We're looking to buy land about 3 hrs from where we are currently. Realtor showed us a real pretty spread down in the valley of the Kiamichi mountains in SE Oklahoma. (who knew OK had a mountain?). 
Wife told the realtor, this is really pretty, but my girls won't give milk here? He looked at her like she was nuts as she explained that "their" favorite country western station would never come in down in this valley!


----------



## faarside (Mar 2, 2014)

I regularly play piano and acoustic guitar (soundscapes-type) music in the barn for our goats and sheep. There is a definite and noticeable calming effect while the music is playing compared to when it is not, in addition to a slight increase in goat milk production. The music seems to keep them audibly focused on something, making them less susceptible to outside noise that use to startle and annoy them. Research has been done that corroborates the calming effect of music on farm animals (you can google it).


----------



## Chadwick (Jan 24, 2014)

This is great! I play the irish bagpipes ( not loud like Scottish pipes ) and was hoping mine would enjoy it when they get home and settled in this summer. This is great news hopefully they will enjoy me playing for them in the evening!


----------



## Goat_in_Himmel (Jun 24, 2013)

Nooooooo, Chadwick! The bag of bagpipes is made of animal skin...often a goat's!


----------



## Chadwick (Jan 24, 2014)

Hahaha.....no goat hide is not used, cow is used now, but for most of history it was elk hide. You can't find tanned elk hide anymore for obvious reasons. You are great that got a good giggle out of me!

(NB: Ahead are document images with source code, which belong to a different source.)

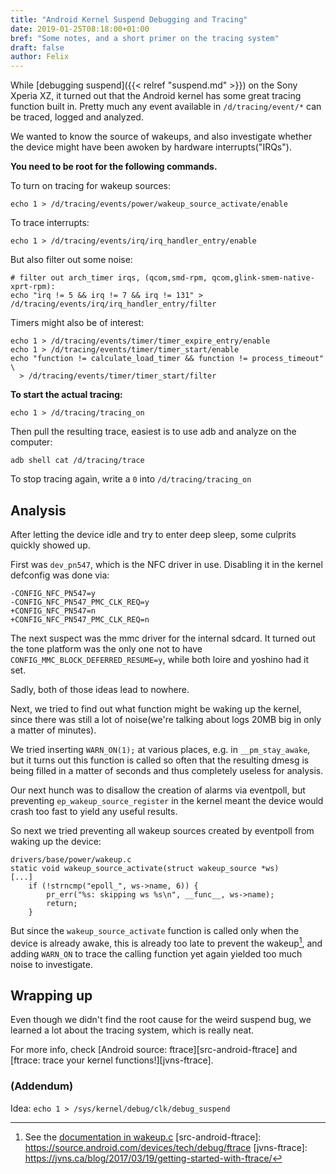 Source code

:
 ```yaml
---
title: "Android Kernel Suspend Debugging and Tracing"
date: 2019-01-25T08:18:00+01:00
bref: "Some notes, and a short primer on the tracing system"
draft: false
author: Felix
---
```


While [debugging suspend]({{< relref "suspend.md" >}}) on the Sony Xperia XZ, 
it turned out that the Android kernel has some great tracing function built in.
Pretty much any event available in `/d/tracing/event/*` can be traced, logged
and analyzed.

We wanted to know the source of wakeups, and also investigate whether the device
might have been awoken by hardware interrupts("IRQs").

**You need to be root for the following commands.**

To turn on tracing for wakeup sources:
```
echo 1 > /d/tracing/events/power/wakeup_source_activate/enable
```
To trace interrupts:
```
echo 1 > /d/tracing/events/irq/irq_handler_entry/enable
```
But also filter out some noise:
```
# filter out arch_timer irqs, (qcom,smd-rpm, qcom,glink-smem-native-xprt-rpm):
echo "irq != 5 && irq != 7 && irq != 131" > /d/tracing/events/irq/irq_handler_entry/filter
```
Timers might also be of interest:
```
echo 1 > /d/tracing/events/timer/timer_expire_entry/enable
echo 1 > /d/tracing/events/timer/timer_start/enable
echo "function != calculate_load_timer && function != process_timeout" \
  > /d/tracing/events/timer/timer_start/filter
```

**To start the actual tracing:**
```
echo 1 > /d/tracing/tracing_on
```

Then pull the resulting trace, easiest is to use adb and analyze on the computer:
```
adb shell cat /d/tracing/trace
```
To stop tracing again, write a `0` into `/d/tracing/tracing_on`

## Analysis

After letting the device idle and try to enter deep sleep, some culprits quickly showed up.

First was `dev_pn547`, which is the NFC driver in use. Disabling it in the
kernel defconfig was done via:
```
-CONFIG_NFC_PN547=y
-CONFIG_NFC_PN547_PMC_CLK_REQ=y
+CONFIG_NFC_PN547=n
+CONFIG_NFC_PN547_PMC_CLK_REQ=n
```

The next suspect was the mmc driver for the internal sdcard. It turned out the
tone platform was the only one not to have `CONFIG_MMC_BLOCK_DEFERRED_RESUME=y`,
while both loire and yoshino had it set.

Sadly, both of those ideas lead to nowhere.

Next, we tried to find out what function might be waking up the kernel, since
there was still a lot of noise(we're talking about logs 20MB big in only a
matter of minutes).

We tried inserting `WARN_ON(1);` at various places, e.g. in `__pm_stay_awake`,
but it turns out this function is called so often that the resulting dmesg is
being filled in a matter of seconds and thus completely useless for analysis.

Our next hunch was to disallow the creation of alarms via eventpoll, but
preventing `ep_wakeup_source_register` in the kernel meant the device would
crash too fast to yield any useful results.

So next we tried preventing all wakeup sources created by eventpoll from waking
up the device:

```
drivers/base/power/wakeup.c
static void wakeup_source_activate(struct wakeup_source *ws)
[...]
	if (!strncmp("epoll_", ws->name, 6)) {
		pr_err("%s: skipping ws %s\n", __func__, ws->name);
		return;
	}
```
But since the `wakeup_source_activate` function is called only when the device
is already awake, this is already too late to prevent the wakeup[^1], and adding
`WARN_ON` to trace the calling function yet again yielded too much noise to
investigate.

## Wrapping up
Even though we didn't find the root cause for the weird suspend bug, we learned
a lot about the tracing system, which is really neat.

For more info, check [Android source: ftrace][src-android-ftrace] and
[ftrace: trace your kernel functions!][jvns-ftrace].

### (Addendum)
Idea: `echo 1 > /sys/kernel/debug/clk/debug_suspend`

[^1]: See the [documentation in wakeup.c](https://github.com/sonyxperiadev/kernel/blob/aosp/LE.UM.2.3.2.r1.4/drivers/base/power/wakeup.c#L490-L525)
[src-android-ftrace]: https://source.android.com/devices/tech/debug/ftrace
[jvns-ftrace]: https://jvns.ca/blog/2017/03/19/getting-started-with-ftrace/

The irish frame drum the bodhran is the goatskin drum, you can run those guys out if you want! Hahahahaha


----------



## Chadwick (Jan 24, 2014)

They are starting to use pleather and vinyl for bagpipe bags now too!


----------



## Chadwick (Jan 24, 2014)

I'm sorry you are right Italian pipes afghani pipes and several others do use goat, I just remembered. 

And the Winn goes to Himmel!


----------



## surfingirl (Feb 27, 2014)

When I sing to my goats I think they like it. I do it when I milk and they seem more relaxed.


----------